The textiles in the exhibition included clothing (kimono, nagajuban, haori, obi, blouses, dresses, scarves, and so forth); yardage or sample pieces; miscellaneous textiles such as handkerchiefs, tablecloths, and furoshiki (wrapping cloths); and, for context, examples of other items of the popular visual and material culture of the time, including posters, toys, magazines, and fans.
The exhibition and its accompanying catalogue examined 20th-century printed textile designs as both a celebration and a reflection of everyday life and culture, a discussion that then segued into a review of the production of textiles with wartime propaganda designs. Wearing Propaganda also provided an in-depth examination of the most prevalent themes and motifs to be found in the propaganda textiles: modernity, empire, militarism, patriotism, sacrifice, heroes and leaders, text (slogans, words, and songs), alliances (Allies and Axis), and victory.
Wearing Propaganda was curated by Jacqueline M. Atkins, a PhD candidate at the Bard Graduate Center. A noted scholar of American textiles, she has published extensively on the history of American and Japanese domestic textiles and quilts. She is the Kate Fowler Merle-Smith Curator of Textiles at the Allentown, Pennsylvania Art Museum, an institution known for its extensive textile collection, which contains a significant group of propaganda textiles.
The accompanying catalogue, Wearing Propaganda: Textiles on the Home Front in Japan, Britain, and the United States, was published by the BGC in collaboration with Yale University Press. It was the first comprehensive study of civilian wartime textiles with wartime motifs as Home Front propaganda, and includes contextual essays on the wartime period by well-known scholars.
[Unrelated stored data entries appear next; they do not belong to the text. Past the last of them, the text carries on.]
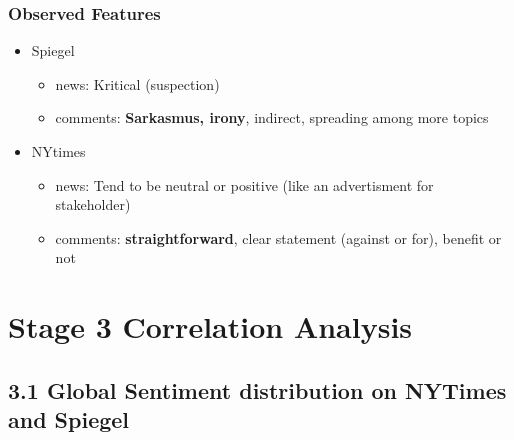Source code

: \documentclass{tum-presentation}
\begin{document}
\begin{frame}
  \frametitle{Observed Features}
 
  \begin{itemize}
    \item Spiegel
    \begin{itemize}
      \item news: Kritical (suspection) 
      \item comments:  \textbf{Sarkasmus, irony}, indirect, spreading among more topics 
    \end{itemize}
    \item NYtimes
    \begin{itemize}
      \item news: Tend to be neutral or positive (like an advertisment for stakeholder)
    \item comments: \textbf{straightforward}, clear statement (against or for), benefit or not
      \end{itemize}
  \end{itemize}

\end{frame}
\section{Stage 3 Correlation Analysis}
\subsection{3.1 Global Sentiment distribution on NYTimes and Spiegel }
\begin{frame}[shrink]
  \tableofcontents[currentsection,hideallsubsections,sectionstyle=show/shaded,subsectionstyle=show/shaded/hide]
\end{frame}
\end{document}

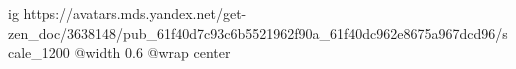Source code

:  
 
 
 
 

\ifcmt
  ig https://avatars.mds.yandex.net/get-zen_doc/3638148/pub_61f40d7c93c6b5521962f90a_61f40dc962e8675a967dcd96/scale_1200
  @width 0.6
	@wrap center
\fi
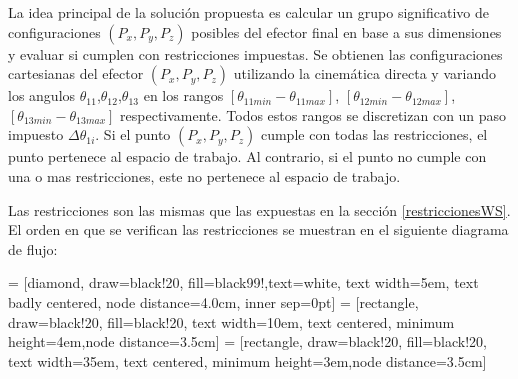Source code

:           \newpage     
    
     La idea principal de la solución propuesta es calcular un grupo significativo de configuraciones $(P_x,P_y,P_z)$ posibles del efector final en base a sus dimensiones y evaluar si cumplen con restricciones impuestas. Se obtienen las configuraciones cartesianas del efector $(P_x,P_y,P_z)$  utilizando la cinemática directa y variando los angulos $\theta_{11}$,$\theta_{12}$,$\theta_{13}$ en los rangos $[\theta_{11min}-\theta_{11max}]$, $[\theta_{12min}-\theta_{12max}]$, $[\theta_{13min}-\theta_{13max}]$ respectivamente. Todos estos rangos se discretizan con un paso impuesto \(  \Delta  \theta _{1i} \). Si el punto  $(P_x,P_y,P_z)$ cumple con todas las restricciones, el punto pertenece al espacio de trabajo. Al contrario, si el punto no cumple con una o mas restricciones, este no pertenece al espacio de trabajo.

    Las restricciones son las mismas que las expuestas en la sección \eqref{restriccionesWS}. El orden en que se verifican las restricciones se muestran en el siguiente diagrama de flujo:

 = [diamond, draw=black!20, fill=black99!,text=white, 
    text width=5em, text badly centered, node distance=4.0cm, inner sep=0pt]
 = [rectangle, draw=black!20, fill=black!20, 
    text width=10em, text centered,   minimum height=4em,node distance=3.5cm]
 = [rectangle, draw=black!20, fill=black!20, 
    text width=35em, text centered,   minimum height=3em,node distance=3.5cm]
    

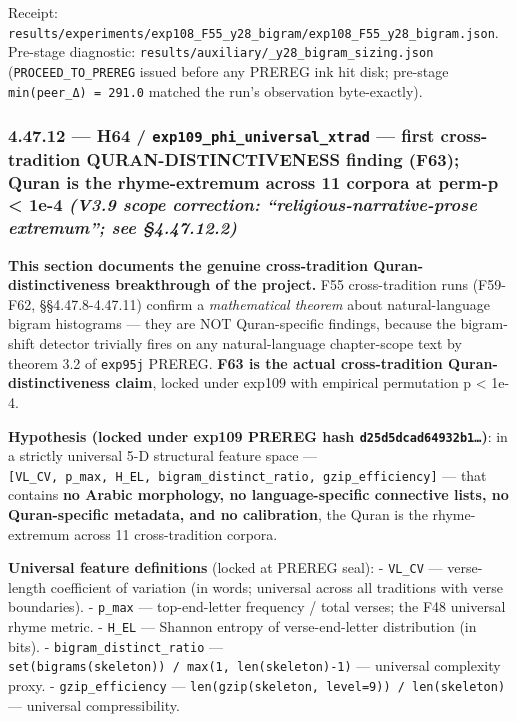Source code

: \documentclass[
]{article}
\begin{document}
Receipt:
\texttt{results/experiments/exp108\_F55\_y28\_bigram/exp108\_F55\_y28\_bigram.json}.
Pre-stage diagnostic:
\texttt{results/auxiliary/\_y28\_bigram\_sizing.json}
(\texttt{PROCEED\_TO\_PREREG} issued before any PREREG ink hit disk;
pre-stage \texttt{min(peer\_Δ)\ =\ 291.0} matched the run's observation
byte-exactly).

\subsubsection{\texorpdfstring{4.47.12 --- H64 /
\texttt{exp109\_phi\_universal\_xtrad} --- first cross-tradition
QURAN-DISTINCTIVENESS finding (F63); Quran is the rhyme-extremum across
11 corpora at perm-p \textless{} 1e-4 \emph{(V3.9 scope correction:
``religious-narrative-prose extremum''; see
§4.47.12.2)}}{4.47.12 --- H64 / exp109\_phi\_universal\_xtrad --- first cross-tradition QURAN-DISTINCTIVENESS finding (F63); Quran is the rhyme-extremum across 11 corpora at perm-p \textless{} 1e-4 (V3.9 scope correction: ``religious-narrative-prose extremum''; see §4.47.12.2)}}\label{h64-exp109_phi_universal_xtrad-first-cross-tradition-quran-distinctiveness-finding-f63-quran-is-the-rhyme-extremum-across-11-corpora-at-perm-p-1e-4-v3.9-scope-correction-religious-narrative-prose-extremum-see-4.47.12.2}

\textbf{This section documents the genuine cross-tradition
Quran-distinctiveness breakthrough of the project.} F55 cross-tradition
runs (F59-F62, §§4.47.8-4.47.11) confirm a \emph{mathematical theorem}
about natural-language bigram histograms --- they are NOT Quran-specific
findings, because the bigram-shift detector trivially fires on any
natural-language chapter-scope text by theorem 3.2 of \texttt{exp95j}
PREREG. \textbf{F63 is the actual cross-tradition Quran-distinctiveness
claim}, locked under exp109 with empirical permutation p \textless{}
1e-4.

\textbf{Hypothesis (locked under exp109 PREREG hash
\texttt{d25d5dcad64932b1…})}: in a strictly universal 5-D structural
feature space ---
\texttt{{[}VL\_CV,\ p\_max,\ H\_EL,\ bigram\_distinct\_ratio,\ gzip\_efficiency{]}}
--- that contains \textbf{no Arabic morphology, no language-specific
connective lists, no Quran-specific metadata, and no calibration}, the
Quran is the rhyme-extremum across 11 cross-tradition corpora.

\textbf{Universal feature definitions} (locked at PREREG seal): -
\texttt{VL\_CV} --- verse-length coefficient of variation (in words;
universal across all traditions with verse boundaries). -
\texttt{p\_max} --- top-end-letter frequency / total verses; the F48
universal rhyme metric. - \texttt{H\_EL} --- Shannon entropy of
verse-end-letter distribution (in bits). -
\texttt{bigram\_distinct\_ratio} ---
\texttt{\textbar{}set(bigrams(skeleton))\textbar{}\ /\ max(1,\ len(skeleton)-1)}
--- universal complexity proxy. - \texttt{gzip\_efficiency} ---
\texttt{len(gzip(skeleton,\ level=9))\ /\ len(skeleton)} --- universal
compressibility.
\end{document}
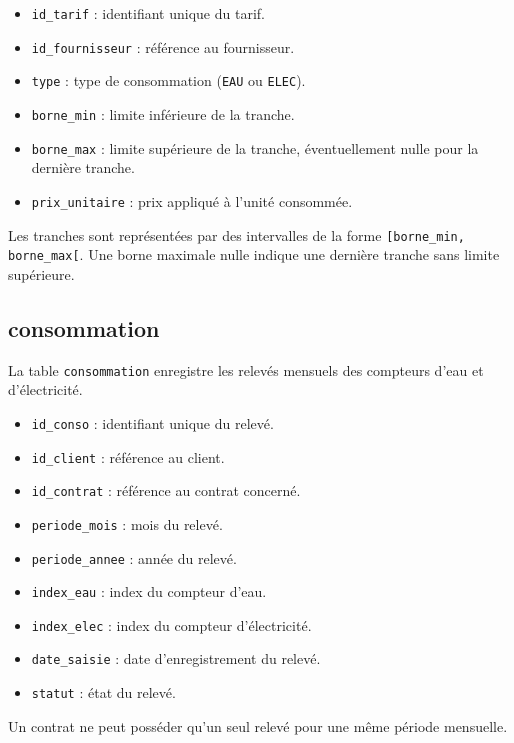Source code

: \begin{itemize}[leftmargin=*]
    \item \texttt{id\_tarif} : identifiant unique du tarif.
    \item \texttt{id\_fournisseur} : référence au fournisseur.
    \item \texttt{type} : type de consommation (\texttt{EAU} ou \texttt{ELEC}).
    \item \texttt{borne\_min} : limite inférieure de la tranche.
    \item \texttt{borne\_max} : limite supérieure de la tranche, éventuellement nulle pour la dernière tranche.
    \item \texttt{prix\_unitaire} : prix appliqué à l'unité consommée.
\end{itemize}

Les tranches sont représentées par des intervalles de la forme
\texttt{[borne\_min, borne\_max[}. Une borne maximale nulle indique une dernière tranche sans limite supérieure.

\subsection{consommation}

La table \texttt{consommation} enregistre les relevés mensuels des compteurs d'eau et d'électricité.

\begin{itemize}[leftmargin=*]
    \item \texttt{id\_conso} : identifiant unique du relevé.
    \item \texttt{id\_client} : référence au client.
    \item \texttt{id\_contrat} : référence au contrat concerné.
    \item \texttt{periode\_mois} : mois du relevé.
    \item \texttt{periode\_annee} : année du relevé.
    \item \texttt{index\_eau} : index du compteur d'eau.
    \item \texttt{index\_elec} : index du compteur d'électricité.
    \item \texttt{date\_saisie} : date d'enregistrement du relevé.
    \item \texttt{statut} : état du relevé.
\end{itemize}

Un contrat ne peut posséder qu'un seul relevé pour une même période mensuelle.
Among the essays are: “Propaganda on the Home Fronts: Clothing and Textiles as Message,” by guest curator Jacqueline M. Atkins; “Japan’s Beautiful, Modern War,” by John Dower, professor of Japanese history, Massachusetts Institute of Technology and a Pulitzer Prize winner; “Cultural Icons of Britain at War: Potatoes are Protective, Too,” by Antonia Lant, professor of cinema studies, New York University; “An American Vision: Propaganda from the Second World War,” by Marianne Lamonaca, chief curator, The Wolfsonian–Florida International University; “The Fifteen-Year War and War-Promoting Kimono,” by Midori Wakakuwa, professor, Kawamura Gakuen Women’s University, Japan; and “Design and War: Kimono as ‘Parlor-Performance’ Propaganda,” by Hiroshi Kashiwagi, professor, Musashino Art University, Japan; “Keeping Up Home Front Morale: ‘Beauty and Duty’ in Wartime Britain,” by Pat Kirkham, Professor at the Bard Graduate Center; “London Squares: The Scarves of Wartime Britain,” by Paul Rennie; and “Showing the Colors: America,” by Beverly Gordon, Professor at the University of Wisconsin.